--- DATA IN THIS EXERCISE Enclosed Below ---

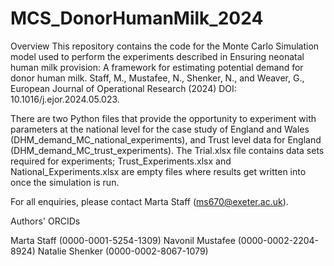 # MCS_DonorHumanMilk_2024

Overview
This repository contains the code for the Monte Carlo Simulation model used to perform the experiments described in 
Ensuring neonatal human milk provision: A framework for estimating potential demand for donor human milk. 
Staff, M., Mustafee, N., Shenker, N., and Weaver, G., European Journal of Operational Research (2024)
DOI: 10.1016/j.ejor.2024.05.023. 


There are two Python files that provide the opportunity to experiment with parameters at the national level for the case study of England and Wales (DHM_demand_MC_national_experiments), and Trust level data for England (DHM_demand_MC_trust_experiments). 
The Trial.xlsx file contains data sets required for experiments; Trust_Experiments.xlsx and National_Experiments.xlsx are empty files where results get written into once the simulation is run.  

For all enquiries, please contact Marta Staff (ms670@exeter.ac.uk).


Authors' ORCIDs

Marta Staff (0000-0001-5254-1309)
Navonil Mustafee  (0000-0002-2204-8924)
Natalie Shenker (0000-0002-8067-1079)
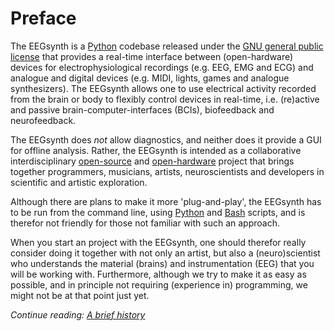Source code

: # Preface

The EEGsynth is a [Python](https://www.python.org/) codebase released under the 
[GNU general public license]( https://en.wikipedia.org/wiki/GNU_General_Public_License) 
that provides a real-time interface between (open-hardware) devices for electrophysiological recordings (e.g. EEG, EMG and ECG) 
and analogue and digital devices (e.g. MIDI, lights, games and analogue synthesizers).
The EEGsynth allows one to use electrical activity recorded from the brain or body to flexibly control devices in 
real-time, i.e. (re)active and passive brain-computer-interfaces (BCIs), biofeedback and neurofeedback. 

The EEGsynth does *not* allow diagnostics, and neither does it provide a GUI for offline analysis. 
Rather, the EEGsynth is intended as a collaborative interdisciplinary 
[open-source](https://opensource.com/open-source-way) 
and [open-hardware](https://opensource.com/resources/what-open-hardware) project that brings together programmers, 
musicians, artists, neuroscientists and developers in scientific and artistic exploration.

Although there are plans to make it more 'plug-and-play', the EEGsynth has to be run from the command line, 
using [Python](https://www.python.org/) and [Bash](https://en.wikipedia.org/wiki/Bash_%28Unix_shell%29) scripts, 
and is therefor not friendly for those not familiar with such an approach.

When you start an project with the EEGsynth, one should therefor really consider doing it together with not only an 
artist, but also a (neuro)scientist who understands the material (brains) and instrumentation (EEG) that you will 
be working with. Furthermore, although we try to make it as easy as possible, and in principle not requiring (experience in)
programming, we might not be at that point just yet. 

_Continue reading: [A brief history](history.md)_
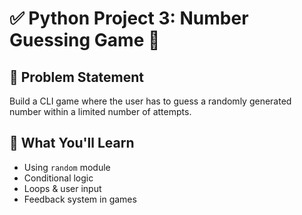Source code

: # ✅ Python Project 3: Number Guessing Game 🎯  

## 📌 Problem Statement  
Build a CLI game where the user has to guess a randomly generated number within a limited number of attempts.  

## 🧠 What You'll Learn  
- Using `random` module  
- Conditional logic  
- Loops & user input  
- Feedback system in games  
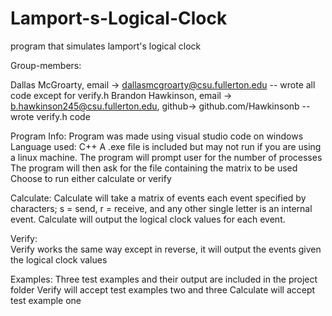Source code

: # Lamport-s-Logical-Clock
program that simulates lamport's logical clock

Group-members:

Dallas McGroarty, email -> dallasmcgroarty@csu.fullerton.edu 
    -- wrote all code except for verify.h
Brandon Hawkinson, email -> b.hawkinson245@csu.fullerton.edu, github-> github.com/Hawkinsonb 
    --wrote verify.h code

Program Info:
Program was made using visual studio code on windows
Language used: C++
A .exe file is included but may not run if you are using a linux machine.
The program will prompt user for the number of processes
The program will then ask for the file containing the matrix to be used
Choose to run either calculate or verify
    
Calculate:
Calculate will take a matrix of events each event specified by characters; s = send, r = receive, and any other single letter is an internal event. Calculate will output the logical clock values for each event.
    
Verify:    
Verify works the same way except in reverse, it will output the events given the logical clock values
    
Examples:
Three test examples and their output are included in the project folder
Verify will accept test examples two and three
Calculate will accept test example one
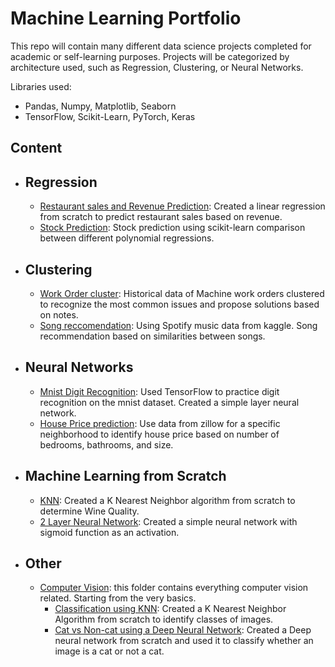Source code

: # Machine Learning Portfolio
This repo will contain many different data science projects completed for academic or self-learning purposes. Projects will be categorized by architecture used, such as Regression, Clustering, or Neural Networks.

Libraries used:
 - Pandas, Numpy, Matplotlib, Seaborn
 - TensorFlow, Scikit-Learn, PyTorch, Keras
    
## Content
  - ## Regression
    - [Restaurant sales and Revenue Prediction](https://github.com/davidadel66/portfolio/blob/main/Regression/Restaurant%20sales%20vs%20Revenue%20prediction%20_%20Linear%20Regression.ipynb): Created a linear regression from scratch to predict restaurant sales based on revenue.
    - [Stock Prediction](https://github.com/davidadel66/portfolio/blob/main/Regression/Stock%20Price%20TimeSeries.ipynb): Stock prediction using scikit-learn comparison between different polynomial regressions.
  - ## Clustering
    - [Work Order cluster](https://github.com/davidadel66/portfolio/blob/main/Clustering/WO%20History%20Cluster.ipynb): Historical data of Machine work orders clustered to recognize the most common issues and propose solutions based on notes.
    - [Song reccomendation](https://github.com/davidadel66/portfolio/blob/main/Clustering/Song_Recommendation/Song%20clustering.ipynb): Using Spotify music data from kaggle. Song recommendation based on similarities between songs. 
  - ## Neural Networks
    - [Mnist Digit Recognition](https://github.com/davidadel66/portfolio/blob/main/Neural%20Networks/Digit%20Recognition.ipynb): Used TensorFlow to practice digit recognition on the mnist dataset. Created a simple layer neural network.
    - [House Price prediction](https://github.com/davidadel66/portfolio/blob/main/Neural%20Networks/NN%20House%20Prediction.ipynb): Use data from zillow for a specific neighborhood to identify house price based on number of bedrooms, bathrooms, and size.
    
    
  - ## Machine Learning from Scratch
    - [KNN](https://github.com/davidadel66/portfolio/blob/main/Classification/KNN_No_ML_Library%20.ipynb): Created a K Nearest Neighbor algorithm from scratch to determine Wine Quality.
    - [2 Layer Neural Network](https://github.com/davidadel66/portfolio/blob/main/Neural%20Networks/OneHiddenLayer_NeuralNetwork_No_ML_Library.ipynb): Created a simple neural network with sigmoid function as an activation. 
    
  
  
  
  - ## Other 
    - [Computer Vision](https://github.com/davidadel66/portfolio/tree/main/Computer%20Vision): this folder contains everything computer vision related. Starting from the very basics.
      - [Classification using KNN](https://github.com/davidadel66/portfolio/blob/main/Computer%20Vision/Image_Classification___KNN.ipynb): Created a K Nearest Neighbor         Algorithm from scratch to identify classes of images.
      - [Cat vs Non-cat using a Deep Neural Network](https://github.com/davidadel66/portfolio/blob/main/Computer%20Vision/Image_classification_Deep_Neural_Network_No_ML_library.ipynb): Created a Deep neural network from scratch and used it to classify whether an image is a cat or not a cat.


 
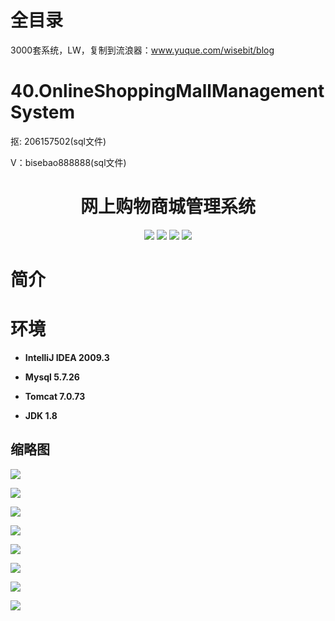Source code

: # 全目录

3000套系统，LW，复制到流浪器：www.yuque.com/wisebit/blog
# 40.OnlineShoppingMallManagementSystem

<p>抠: 206157502(sql文件)</p>
<p>V：bisebao888888(sql文件)</p>

<p>
    <h1 align="center">网上购物商城管理系统</h1>
</p>

<p align="center">
	<img src="https://img.shields.io/badge/jdk-1.8-orange.svg"/>
    <img src="https://img.shields.io/badge/spring-5.x-lightgrey.svg"/>
    <img src="https://img.shields.io/badge/springmvc-3.x-blue.svg"/>
    <img src="https://img.shields.io/badge/mybatis-3.x-blue.svg"/>
</p>


# 简介
>



# 环境

- <b>IntelliJ IDEA 2009.3</b>

- <b>Mysql 5.7.26</b>

- <b>Tomcat 7.0.73</b>

- <b>JDK 1.8</b>


## 缩略图

![](https://bitwise.oss-cn-heyuan.aliyuncs.com/2024/9/10/7bf8e2a0-1d5d-42bc-b818-f21705eb8c75.png)

![](https://bitwise.oss-cn-heyuan.aliyuncs.com/2024/9/10/7b9926b5-d46a-475b-a49d-e0b1c09260aa.png)

![](https://bitwise.oss-cn-heyuan.aliyuncs.com/2024/9/10/60170661-855a-454f-8cd1-08b45782748b.png)

![](https://bitwise.oss-cn-heyuan.aliyuncs.com/2024/9/10/f9a988d7-f0dd-4241-941a-74a94db5048c.png)

![](https://bitwise.oss-cn-heyuan.aliyuncs.com/2024/9/10/b91ab9c1-0958-4005-8735-606bdd877e17.png)

![](https://bitwise.oss-cn-heyuan.aliyuncs.com/2024/9/10/63906be2-de7b-429a-b0c4-d23f75071c4a.png)

![](https://bitwise.oss-cn-heyuan.aliyuncs.com/2024/9/10/30862102-7b51-471a-945a-bc427c237260.png)

![](https://bitwise.oss-cn-heyuan.aliyuncs.com/2024/9/10/b48bb5a2-459e-4ee6-b531-acb505315b52.png)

--- End of Enclosed DATA IN THIS EXERCISE ---

*PROBLEM TO WORK ON*
Print exactly the first line of the entries and every line after it through the one that contains "[GNU general public", leaving the pictures out.

*SOLVED EXERCISE*
 # MCS_DonorHumanMilk_2024

Overview
This repository contains the code for the Monte Carlo Simulation model used to perform the experiments described in 
Ensuring neonatal human milk provision: A framework for estimating potential demand for donor human milk. 
Staff, M., Mustafee, N., Shenker, N., and Weaver, G., European Journal of Operational Research (2024)
DOI: 10.1016/j.ejor.2024.05.023. 


There are two Python files that provide the opportunity to experiment with parameters at the national level for the case study of England and Wales (DHM_demand_MC_national_experiments), and Trust level data for England (DHM_demand_MC_trust_experiments). 
The Trial.xlsx file contains data sets required for experiments; Trust_Experiments.xlsx and National_Experiments.xlsx are empty files where results get written into once the simulation is run.  

For all enquiries, please contact Marta Staff (ms670@exeter.ac.uk).


Authors' ORCIDs

Marta Staff (0000-0001-5254-1309)
Navonil Mustafee  (0000-0002-2204-8924)
Natalie Shenker (0000-0002-8067-1079)
Source code

: # Preface

The EEGsynth is a [Python](https://www.python.org/) codebase released under the 
[GNU general public license]( https://en.wikipedia.org/wiki/GNU_General_Public_License) 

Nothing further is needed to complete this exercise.